## WORK TO COMPLETE
Go line by line through the data and copy those with the word "Enhanced".

**** EXCERPTED RECORDS ****

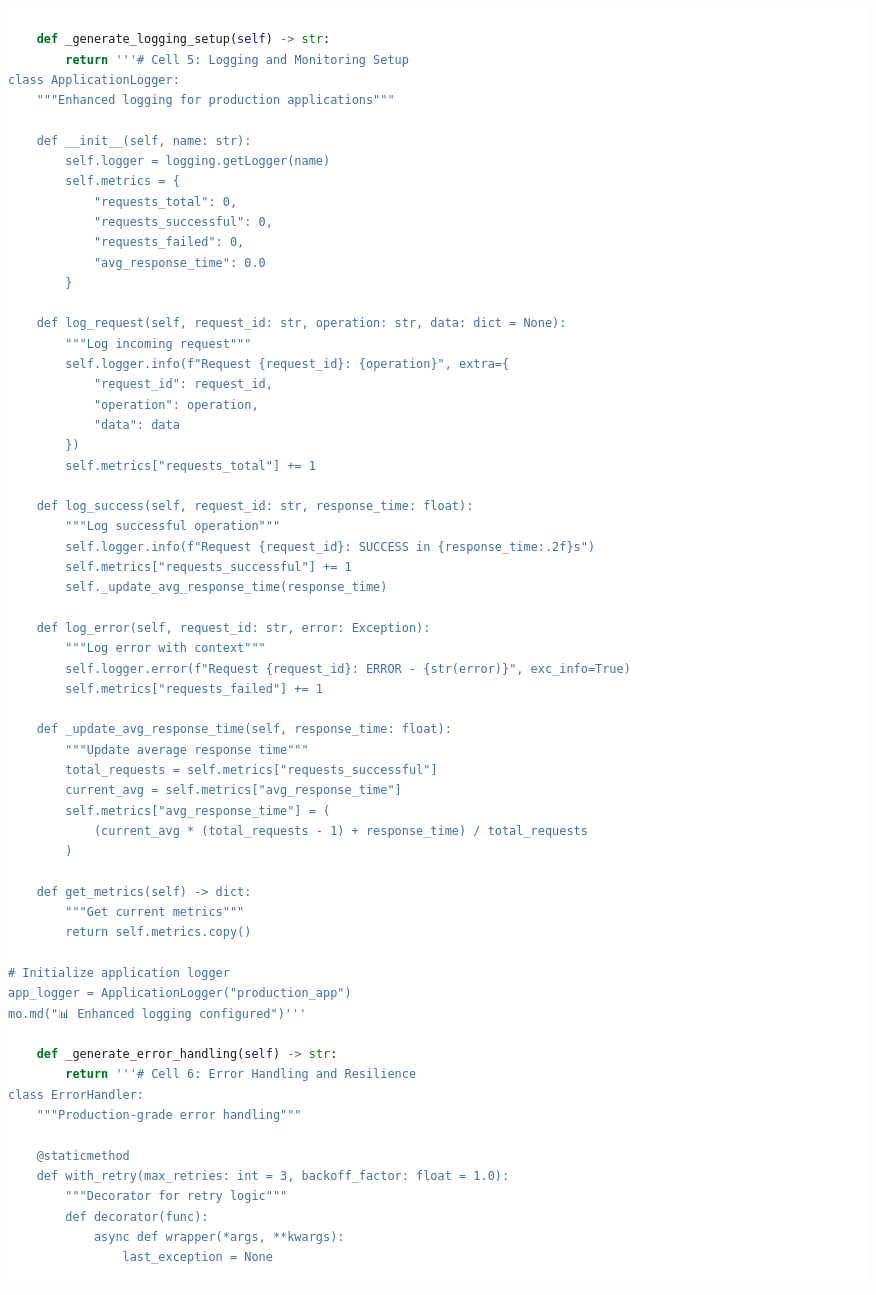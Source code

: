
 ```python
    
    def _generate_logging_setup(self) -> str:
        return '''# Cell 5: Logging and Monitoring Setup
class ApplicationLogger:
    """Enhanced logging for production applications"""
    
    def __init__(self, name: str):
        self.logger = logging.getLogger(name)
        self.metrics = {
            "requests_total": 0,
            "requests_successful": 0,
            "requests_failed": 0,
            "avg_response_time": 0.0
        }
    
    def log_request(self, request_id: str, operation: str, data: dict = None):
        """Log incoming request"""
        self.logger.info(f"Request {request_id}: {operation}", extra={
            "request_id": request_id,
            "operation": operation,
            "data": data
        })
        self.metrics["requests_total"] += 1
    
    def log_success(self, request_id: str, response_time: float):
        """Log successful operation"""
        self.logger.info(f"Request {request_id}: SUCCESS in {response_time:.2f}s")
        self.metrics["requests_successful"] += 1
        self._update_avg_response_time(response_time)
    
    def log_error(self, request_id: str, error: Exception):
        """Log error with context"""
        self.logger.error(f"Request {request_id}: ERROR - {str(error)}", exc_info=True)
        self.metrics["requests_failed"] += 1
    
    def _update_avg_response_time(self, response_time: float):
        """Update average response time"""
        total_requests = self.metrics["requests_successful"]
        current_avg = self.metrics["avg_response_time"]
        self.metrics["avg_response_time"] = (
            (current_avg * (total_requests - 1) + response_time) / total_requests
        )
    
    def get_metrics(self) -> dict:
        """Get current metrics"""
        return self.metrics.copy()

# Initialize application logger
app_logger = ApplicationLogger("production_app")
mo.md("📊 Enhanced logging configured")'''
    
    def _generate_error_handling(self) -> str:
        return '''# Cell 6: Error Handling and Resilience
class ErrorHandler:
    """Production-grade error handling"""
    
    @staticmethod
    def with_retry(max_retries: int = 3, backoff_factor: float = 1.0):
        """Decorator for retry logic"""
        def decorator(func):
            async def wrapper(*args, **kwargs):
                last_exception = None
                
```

****

## ANSWER TO THIS PROBLEM
    """Enhanced logging for production applications"""
mo.md("📊 Enhanced logging configured")'''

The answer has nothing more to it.